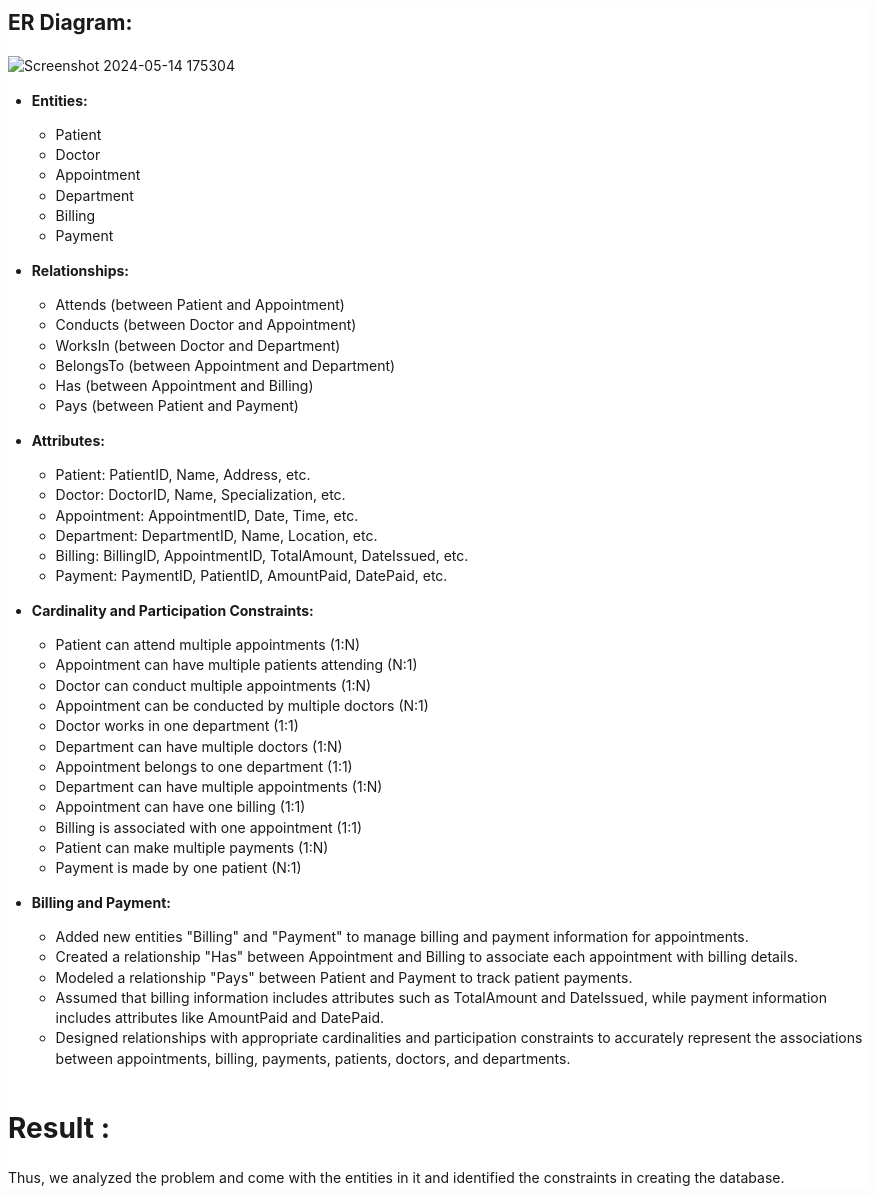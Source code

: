 ## ER Diagram:

![Screenshot 2024-05-14 175304](https://github.com/HemadharshiniMurugan/DBMS-EX01/assets/119404809/77cd9ad6-21ad-405b-a78f-269827f433a5)


- **Entities:**
  - Patient
  - Doctor
  - Appointment
  - Department
  - Billing
  - Payment

- **Relationships:**
  - Attends (between Patient and Appointment)
  - Conducts (between Doctor and Appointment)
  - WorksIn (between Doctor and Department)
  - BelongsTo (between Appointment and Department)
  - Has (between Appointment and Billing)
  - Pays (between Patient and Payment)

- **Attributes:**
  - Patient: PatientID, Name, Address, etc.
  - Doctor: DoctorID, Name, Specialization, etc.
  - Appointment: AppointmentID, Date, Time, etc.
  - Department: DepartmentID, Name, Location, etc.
  - Billing: BillingID, AppointmentID, TotalAmount, DateIssued, etc.
  - Payment: PaymentID, PatientID, AmountPaid, DatePaid, etc.

- **Cardinality and Participation Constraints:**
  - Patient can attend multiple appointments (1:N)
  - Appointment can have multiple patients attending (N:1)
  - Doctor can conduct multiple appointments (1:N)
  - Appointment can be conducted by multiple doctors (N:1)
  - Doctor works in one department (1:1)
  - Department can have multiple doctors (1:N)
  - Appointment belongs to one department (1:1)
  - Department can have multiple appointments (1:N)
  - Appointment can have one billing (1:1)
  - Billing is associated with one appointment (1:1)
  - Patient can make multiple payments (1:N)
  - Payment is made by one patient (N:1)

- **Billing and Payment:**
  - Added new entities "Billing" and "Payment" to manage billing and payment information for appointments.
  - Created a relationship "Has" between Appointment and Billing to associate each appointment with billing details.
  - Modeled a relationship "Pays" between Patient and Payment to track patient payments.
  - Assumed that billing information includes attributes such as TotalAmount and DateIssued, while payment information includes attributes like AmountPaid and DatePaid.
  - Designed relationships with appropriate cardinalities and participation constraints to accurately represent the associations between appointments, billing, payments, patients, doctors, and departments.

# Result :
Thus, we analyzed the problem and come with the entities in it and identified the constraints in creating the database.
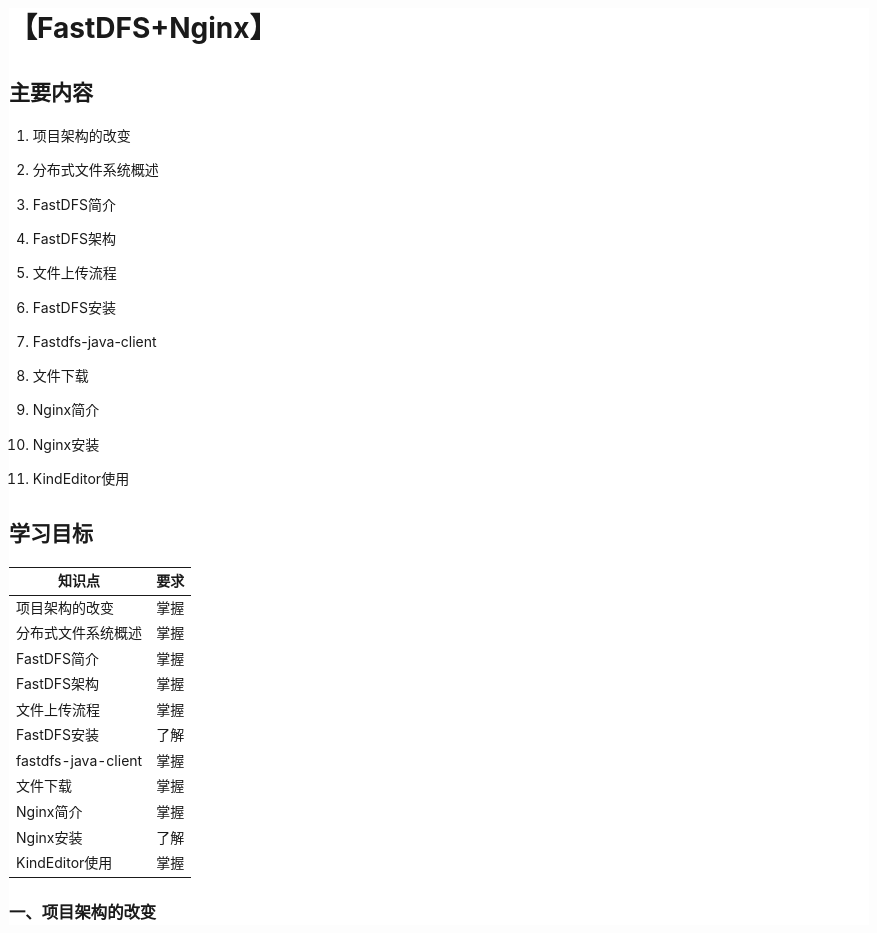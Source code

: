 # 【FastDFS+Nginx】

## 主要内容

1. 项目架构的改变

2. 分布式文件系统概述

3. FastDFS简介

4. FastDFS架构

5. 文件上传流程

6. FastDFS安装

7. Fastdfs-java-client

8. 文件下载

9. Nginx简介

10. Nginx安装

11. KindEditor使用

## 学习目标

| 知识点                 | 要求   |
| ------------------- | ---- |
| 项目架构的改变             | 掌握   |
| 分布式文件系统概述           | 掌握   |
| FastDFS简介           | 掌握   |
| FastDFS架构           | 掌握   |
| 文件上传流程              | 掌握   |
| FastDFS安装           | 了解   |
| fastdfs-java-client | 掌握   |
| 文件下载                | 掌握   |
| Nginx简介             | 掌握   |
| Nginx安装             | 了解   |
| KindEditor使用        | 掌握   |

### 一、项目架构的改变


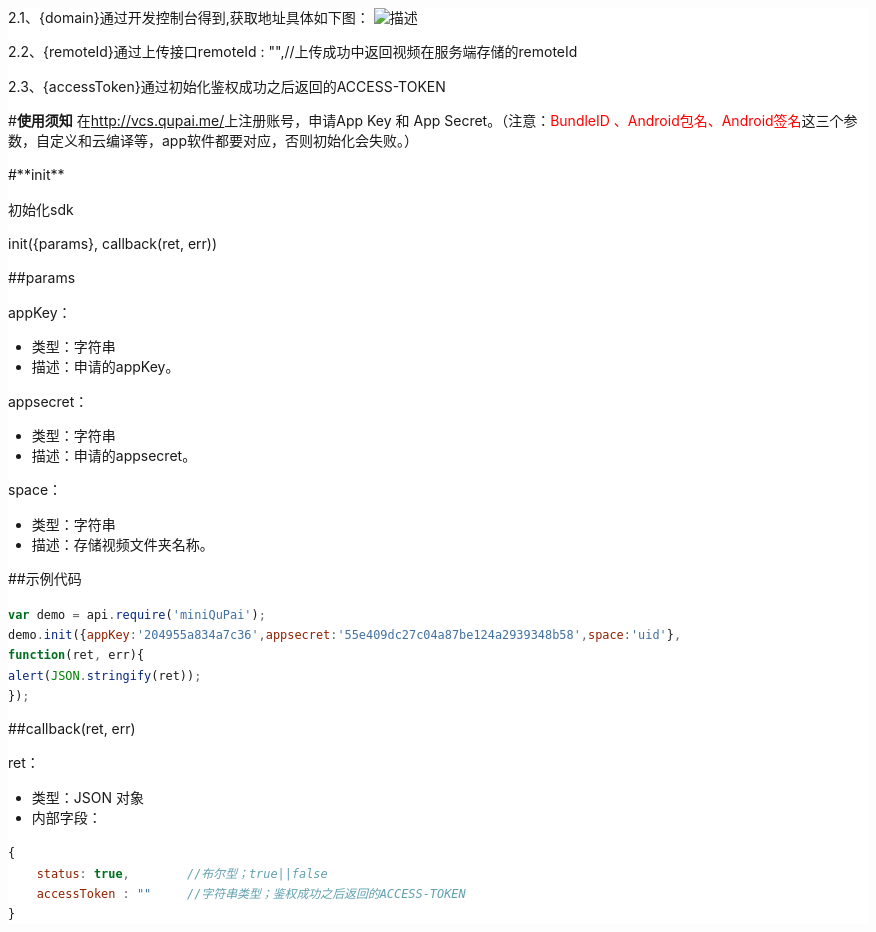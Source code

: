2.1、{domain}通过开发控制台得到,获取地址具体如下图：
![描述](http://community.apicloud.com/bbs/data/attachment/forum/201603/07/162141p9c58059xgucxuqs.png)

2.2、{remoteId}通过上传接口remoteId : "",//上传成功中返回视频在服务端存储的remoteId

2.3、{accessToken}通过初始化鉴权成功之后返回的ACCESS-TOKEN





#**使用须知**
在<a href="http://vcs.qupai.me/">http://vcs.qupai.me/</a>上注册账号，申请App Key 和 App Secret。（注意：<font color=red>BundleID 、Android包名、Android签名</font>这三个参数，自定义和云编译等，app软件都要对应，否则初始化会失败。）

<div id="a1"></div>
#**init**

初始化sdk

init({params}, callback(ret, err))

##params

appKey：

- 类型：字符串
- 描述：申请的appKey。

appsecret：

- 类型：字符串
- 描述：申请的appsecret。

space：

- 类型：字符串
- 描述：存储视频文件夹名称。

##示例代码

```js
var demo = api.require('miniQuPai');
demo.init({appKey:'204955a834a7c36',appsecret:'55e409dc27c04a87be124a2939348b58',space:'uid'},
function(ret, err){
alert(JSON.stringify(ret));
});
```

##callback(ret, err)

ret：

- 类型：JSON 对象
- 内部字段：

```js
{
	status: true,        //布尔型；true||false
	accessToken : ""     //字符串类型；鉴权成功之后返回的ACCESS-TOKEN
}
```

§ **INSTRUCTIONS FOR THE TASK**: Only these lines belong in the answer: the first line of the listing above through the line holding "- Assumed that", printed exactly and without pictures.

§ **ANSWER BOX**:
Source code

: ## ER Diagram:

![Screenshot 2024-05-14 175304](https://github.com/HemadharshiniMurugan/DBMS-EX01/assets/119404809/77cd9ad6-21ad-405b-a78f-269827f433a5)


- **Entities:**
  - Patient
  - Doctor
  - Appointment
  - Department
  - Billing
  - Payment

- **Relationships:**
  - Attends (between Patient and Appointment)
  - Conducts (between Doctor and Appointment)
  - WorksIn (between Doctor and Department)
  - BelongsTo (between Appointment and Department)
  - Has (between Appointment and Billing)
  - Pays (between Patient and Payment)

- **Attributes:**
  - Patient: PatientID, Name, Address, etc.
  - Doctor: DoctorID, Name, Specialization, etc.
  - Appointment: AppointmentID, Date, Time, etc.
  - Department: DepartmentID, Name, Location, etc.
  - Billing: BillingID, AppointmentID, TotalAmount, DateIssued, etc.
  - Payment: PaymentID, PatientID, AmountPaid, DatePaid, etc.

- **Cardinality and Participation Constraints:**
  - Patient can attend multiple appointments (1:N)
  - Appointment can have multiple patients attending (N:1)
  - Doctor can conduct multiple appointments (1:N)
  - Appointment can be conducted by multiple doctors (N:1)
  - Doctor works in one department (1:1)
  - Department can have multiple doctors (1:N)
  - Appointment belongs to one department (1:1)
  - Department can have multiple appointments (1:N)
  - Appointment can have one billing (1:1)
  - Billing is associated with one appointment (1:1)
  - Patient can make multiple payments (1:N)
  - Payment is made by one patient (N:1)

- **Billing and Payment:**
  - Added new entities "Billing" and "Payment" to manage billing and payment information for appointments.
  - Created a relationship "Has" between Appointment and Billing to associate each appointment with billing details.
  - Modeled a relationship "Pays" between Patient and Payment to track patient payments.
  - Assumed that billing information includes attributes such as TotalAmount and DateIssued, while payment information includes attributes like AmountPaid and DatePaid.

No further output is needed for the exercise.